Content starts
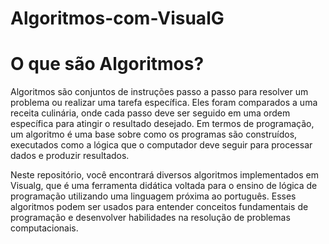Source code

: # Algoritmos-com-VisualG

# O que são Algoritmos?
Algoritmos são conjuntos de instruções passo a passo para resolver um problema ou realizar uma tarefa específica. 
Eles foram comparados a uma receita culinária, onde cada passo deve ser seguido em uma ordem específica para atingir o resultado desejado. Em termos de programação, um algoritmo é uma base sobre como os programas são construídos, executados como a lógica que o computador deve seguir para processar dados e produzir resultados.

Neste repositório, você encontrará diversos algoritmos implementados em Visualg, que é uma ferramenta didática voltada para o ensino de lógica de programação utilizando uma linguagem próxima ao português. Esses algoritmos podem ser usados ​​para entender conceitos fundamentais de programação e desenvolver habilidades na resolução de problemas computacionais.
Content ends
Content starts
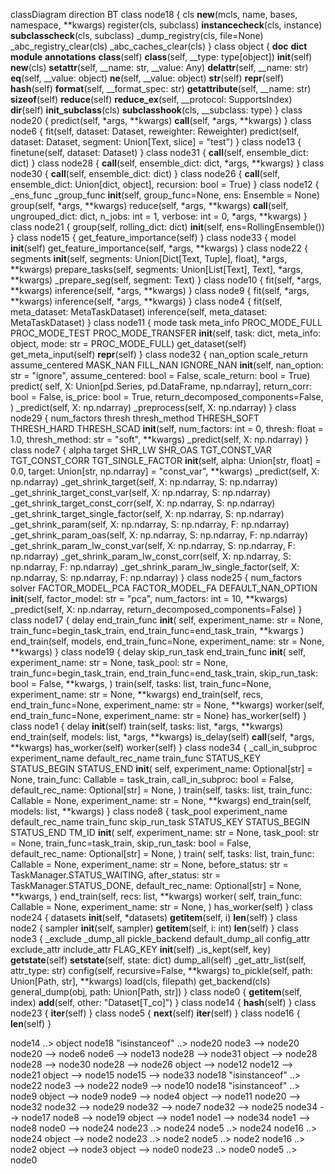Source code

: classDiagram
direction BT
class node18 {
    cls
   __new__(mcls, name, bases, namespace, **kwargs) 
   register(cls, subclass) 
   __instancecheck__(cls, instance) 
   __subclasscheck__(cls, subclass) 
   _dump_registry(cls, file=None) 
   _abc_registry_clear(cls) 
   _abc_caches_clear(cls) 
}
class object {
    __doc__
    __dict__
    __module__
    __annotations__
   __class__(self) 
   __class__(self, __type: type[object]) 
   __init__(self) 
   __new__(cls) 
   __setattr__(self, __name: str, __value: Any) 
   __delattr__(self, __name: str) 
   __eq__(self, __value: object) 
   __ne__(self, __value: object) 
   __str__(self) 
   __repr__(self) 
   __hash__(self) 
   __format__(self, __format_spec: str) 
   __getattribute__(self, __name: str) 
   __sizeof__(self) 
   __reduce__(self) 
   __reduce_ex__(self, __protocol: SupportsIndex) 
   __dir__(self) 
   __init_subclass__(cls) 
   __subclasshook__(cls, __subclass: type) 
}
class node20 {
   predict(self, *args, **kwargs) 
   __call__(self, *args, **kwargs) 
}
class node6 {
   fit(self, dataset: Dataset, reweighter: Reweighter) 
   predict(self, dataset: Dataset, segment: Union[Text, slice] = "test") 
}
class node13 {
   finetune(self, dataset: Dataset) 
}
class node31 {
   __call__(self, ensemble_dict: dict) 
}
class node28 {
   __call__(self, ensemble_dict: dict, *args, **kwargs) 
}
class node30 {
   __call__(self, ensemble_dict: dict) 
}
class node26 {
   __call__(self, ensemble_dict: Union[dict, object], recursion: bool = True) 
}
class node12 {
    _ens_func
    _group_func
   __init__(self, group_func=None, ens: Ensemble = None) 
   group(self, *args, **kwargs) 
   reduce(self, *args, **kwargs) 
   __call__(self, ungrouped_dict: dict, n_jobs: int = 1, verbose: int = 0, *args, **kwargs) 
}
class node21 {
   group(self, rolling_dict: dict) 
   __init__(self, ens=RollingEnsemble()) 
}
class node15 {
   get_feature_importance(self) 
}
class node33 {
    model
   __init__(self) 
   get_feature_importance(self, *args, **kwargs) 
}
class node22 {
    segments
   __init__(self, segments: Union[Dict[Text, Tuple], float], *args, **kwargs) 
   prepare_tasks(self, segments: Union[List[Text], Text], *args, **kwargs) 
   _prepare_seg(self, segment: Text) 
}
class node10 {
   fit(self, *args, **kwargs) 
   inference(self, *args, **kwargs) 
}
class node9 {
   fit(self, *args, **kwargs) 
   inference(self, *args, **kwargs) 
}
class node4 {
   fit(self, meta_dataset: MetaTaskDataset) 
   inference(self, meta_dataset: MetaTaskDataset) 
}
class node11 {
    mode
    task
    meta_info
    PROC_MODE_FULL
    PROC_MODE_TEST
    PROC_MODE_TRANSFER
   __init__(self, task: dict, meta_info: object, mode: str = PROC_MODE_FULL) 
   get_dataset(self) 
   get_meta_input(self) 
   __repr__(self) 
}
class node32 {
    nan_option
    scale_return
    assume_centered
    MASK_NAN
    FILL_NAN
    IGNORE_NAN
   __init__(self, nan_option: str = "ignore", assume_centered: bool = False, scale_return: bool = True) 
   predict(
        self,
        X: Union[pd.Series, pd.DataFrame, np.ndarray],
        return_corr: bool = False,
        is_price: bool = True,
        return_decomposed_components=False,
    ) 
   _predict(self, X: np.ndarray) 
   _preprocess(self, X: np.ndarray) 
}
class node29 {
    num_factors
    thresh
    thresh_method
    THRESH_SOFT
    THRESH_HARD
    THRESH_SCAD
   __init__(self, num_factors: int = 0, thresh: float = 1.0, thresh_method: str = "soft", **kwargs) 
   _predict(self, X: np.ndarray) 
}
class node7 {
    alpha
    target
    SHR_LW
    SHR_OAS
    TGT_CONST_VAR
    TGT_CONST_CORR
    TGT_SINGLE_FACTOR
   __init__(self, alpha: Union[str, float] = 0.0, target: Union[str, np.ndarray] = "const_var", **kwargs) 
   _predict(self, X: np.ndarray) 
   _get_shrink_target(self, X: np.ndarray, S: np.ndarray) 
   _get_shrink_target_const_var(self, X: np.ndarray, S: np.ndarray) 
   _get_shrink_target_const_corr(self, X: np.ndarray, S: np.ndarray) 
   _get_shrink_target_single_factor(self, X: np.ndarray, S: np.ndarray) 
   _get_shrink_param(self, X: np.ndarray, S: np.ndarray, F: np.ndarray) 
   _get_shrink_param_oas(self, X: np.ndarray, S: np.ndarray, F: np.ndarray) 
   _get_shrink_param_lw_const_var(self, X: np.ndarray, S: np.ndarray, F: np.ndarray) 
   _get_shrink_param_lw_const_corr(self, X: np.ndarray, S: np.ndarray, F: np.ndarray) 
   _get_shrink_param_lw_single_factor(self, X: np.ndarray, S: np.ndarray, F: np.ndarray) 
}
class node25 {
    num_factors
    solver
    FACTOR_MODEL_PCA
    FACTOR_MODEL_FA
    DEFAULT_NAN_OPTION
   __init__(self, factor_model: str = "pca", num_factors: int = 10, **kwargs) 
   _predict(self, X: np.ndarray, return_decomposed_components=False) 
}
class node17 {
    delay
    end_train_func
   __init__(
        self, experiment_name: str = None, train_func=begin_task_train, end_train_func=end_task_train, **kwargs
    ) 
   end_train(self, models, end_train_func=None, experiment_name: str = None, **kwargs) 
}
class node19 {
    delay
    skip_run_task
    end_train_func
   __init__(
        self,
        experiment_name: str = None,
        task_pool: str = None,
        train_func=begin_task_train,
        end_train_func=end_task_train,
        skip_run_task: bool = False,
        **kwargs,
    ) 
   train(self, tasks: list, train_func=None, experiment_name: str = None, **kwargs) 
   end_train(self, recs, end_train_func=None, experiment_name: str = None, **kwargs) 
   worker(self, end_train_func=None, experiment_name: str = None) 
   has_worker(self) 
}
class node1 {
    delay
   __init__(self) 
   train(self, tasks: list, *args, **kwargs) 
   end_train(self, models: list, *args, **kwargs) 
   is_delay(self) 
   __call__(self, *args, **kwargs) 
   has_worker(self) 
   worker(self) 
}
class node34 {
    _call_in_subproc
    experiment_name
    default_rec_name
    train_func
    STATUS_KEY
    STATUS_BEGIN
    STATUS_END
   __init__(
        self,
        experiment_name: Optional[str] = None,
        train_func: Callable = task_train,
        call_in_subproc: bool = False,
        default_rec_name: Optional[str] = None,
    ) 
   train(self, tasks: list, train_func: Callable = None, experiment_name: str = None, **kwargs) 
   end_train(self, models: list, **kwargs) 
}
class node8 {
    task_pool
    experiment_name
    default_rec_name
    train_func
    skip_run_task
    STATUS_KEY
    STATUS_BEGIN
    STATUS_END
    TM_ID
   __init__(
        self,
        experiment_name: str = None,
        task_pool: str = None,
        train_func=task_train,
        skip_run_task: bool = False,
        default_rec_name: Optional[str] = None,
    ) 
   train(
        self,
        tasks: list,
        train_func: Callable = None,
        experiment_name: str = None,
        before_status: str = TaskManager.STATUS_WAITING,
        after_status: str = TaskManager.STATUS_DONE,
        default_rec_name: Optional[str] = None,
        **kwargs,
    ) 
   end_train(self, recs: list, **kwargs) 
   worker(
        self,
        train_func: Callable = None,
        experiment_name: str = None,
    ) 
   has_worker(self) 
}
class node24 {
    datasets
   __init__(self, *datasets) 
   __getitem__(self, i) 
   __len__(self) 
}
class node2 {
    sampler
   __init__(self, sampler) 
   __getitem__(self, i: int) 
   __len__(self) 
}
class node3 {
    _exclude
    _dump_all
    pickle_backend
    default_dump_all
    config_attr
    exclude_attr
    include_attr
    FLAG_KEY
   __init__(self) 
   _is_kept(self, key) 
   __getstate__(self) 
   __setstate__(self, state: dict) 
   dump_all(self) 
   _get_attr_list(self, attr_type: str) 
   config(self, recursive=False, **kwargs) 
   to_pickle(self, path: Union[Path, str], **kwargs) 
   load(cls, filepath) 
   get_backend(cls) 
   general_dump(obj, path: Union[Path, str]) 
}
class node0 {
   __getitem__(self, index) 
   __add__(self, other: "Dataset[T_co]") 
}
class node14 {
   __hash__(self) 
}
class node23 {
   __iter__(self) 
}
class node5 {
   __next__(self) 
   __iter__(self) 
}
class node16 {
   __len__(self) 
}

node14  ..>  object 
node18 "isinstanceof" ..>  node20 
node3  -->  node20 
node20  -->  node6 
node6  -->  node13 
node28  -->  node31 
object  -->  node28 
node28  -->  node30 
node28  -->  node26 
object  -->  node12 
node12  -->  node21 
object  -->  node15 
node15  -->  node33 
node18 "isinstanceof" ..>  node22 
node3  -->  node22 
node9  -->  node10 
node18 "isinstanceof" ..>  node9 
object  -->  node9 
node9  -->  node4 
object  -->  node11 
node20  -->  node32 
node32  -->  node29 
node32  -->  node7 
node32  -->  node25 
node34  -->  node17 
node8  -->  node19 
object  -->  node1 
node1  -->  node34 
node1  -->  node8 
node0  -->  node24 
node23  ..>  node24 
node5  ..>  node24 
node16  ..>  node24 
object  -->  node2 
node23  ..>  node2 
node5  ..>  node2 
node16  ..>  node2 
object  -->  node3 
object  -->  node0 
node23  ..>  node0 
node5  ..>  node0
Content ends
Content starts
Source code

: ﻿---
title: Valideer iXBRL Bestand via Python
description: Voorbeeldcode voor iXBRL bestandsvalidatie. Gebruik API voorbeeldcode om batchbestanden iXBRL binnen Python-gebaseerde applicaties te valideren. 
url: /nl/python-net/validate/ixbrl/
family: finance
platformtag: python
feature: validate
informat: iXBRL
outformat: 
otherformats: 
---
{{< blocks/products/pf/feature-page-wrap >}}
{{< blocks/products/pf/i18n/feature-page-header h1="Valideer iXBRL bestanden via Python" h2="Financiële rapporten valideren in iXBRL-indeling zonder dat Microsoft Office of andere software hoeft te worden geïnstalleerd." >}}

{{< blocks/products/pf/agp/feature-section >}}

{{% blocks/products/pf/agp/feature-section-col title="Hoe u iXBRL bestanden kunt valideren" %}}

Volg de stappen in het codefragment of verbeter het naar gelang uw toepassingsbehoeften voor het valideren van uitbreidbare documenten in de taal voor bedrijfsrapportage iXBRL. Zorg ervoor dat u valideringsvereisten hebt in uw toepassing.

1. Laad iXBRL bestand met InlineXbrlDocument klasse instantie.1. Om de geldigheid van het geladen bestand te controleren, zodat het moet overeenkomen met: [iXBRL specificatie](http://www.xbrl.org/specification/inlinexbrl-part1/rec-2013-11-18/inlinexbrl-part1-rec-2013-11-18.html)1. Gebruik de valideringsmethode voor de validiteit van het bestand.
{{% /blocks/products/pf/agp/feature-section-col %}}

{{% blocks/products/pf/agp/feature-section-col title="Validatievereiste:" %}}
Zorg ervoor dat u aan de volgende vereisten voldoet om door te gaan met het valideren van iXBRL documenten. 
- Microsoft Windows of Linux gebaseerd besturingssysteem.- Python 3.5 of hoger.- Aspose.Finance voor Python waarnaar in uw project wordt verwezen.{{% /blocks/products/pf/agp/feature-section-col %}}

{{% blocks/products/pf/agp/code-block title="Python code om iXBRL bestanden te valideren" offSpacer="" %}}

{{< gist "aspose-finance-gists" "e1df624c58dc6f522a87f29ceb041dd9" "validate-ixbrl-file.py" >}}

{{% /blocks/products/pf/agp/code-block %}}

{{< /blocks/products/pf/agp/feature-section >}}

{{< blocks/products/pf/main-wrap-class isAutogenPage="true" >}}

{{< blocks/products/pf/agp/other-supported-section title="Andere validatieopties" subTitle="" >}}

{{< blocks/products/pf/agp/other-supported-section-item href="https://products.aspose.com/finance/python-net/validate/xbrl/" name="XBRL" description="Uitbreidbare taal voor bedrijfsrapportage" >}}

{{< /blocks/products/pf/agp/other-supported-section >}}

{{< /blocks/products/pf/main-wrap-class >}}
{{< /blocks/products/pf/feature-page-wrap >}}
Content ends
- Work instruction:
Go through the listing and copy each line that includes the string "validate".

- Task response:
url: /nl/python-net/validate/ixbrl/
feature: validate
{{< gist "aspose-finance-gists" "e1df624c58dc6f522a87f29ceb041dd9" "validate-ixbrl-file.py" >}}
{{< blocks/products/pf/agp/other-supported-section-item href="https://products.aspose.com/finance/python-net/validate/xbrl/" name="XBRL" description="Uitbreidbare taal voor bedrijfsrapportage" >}}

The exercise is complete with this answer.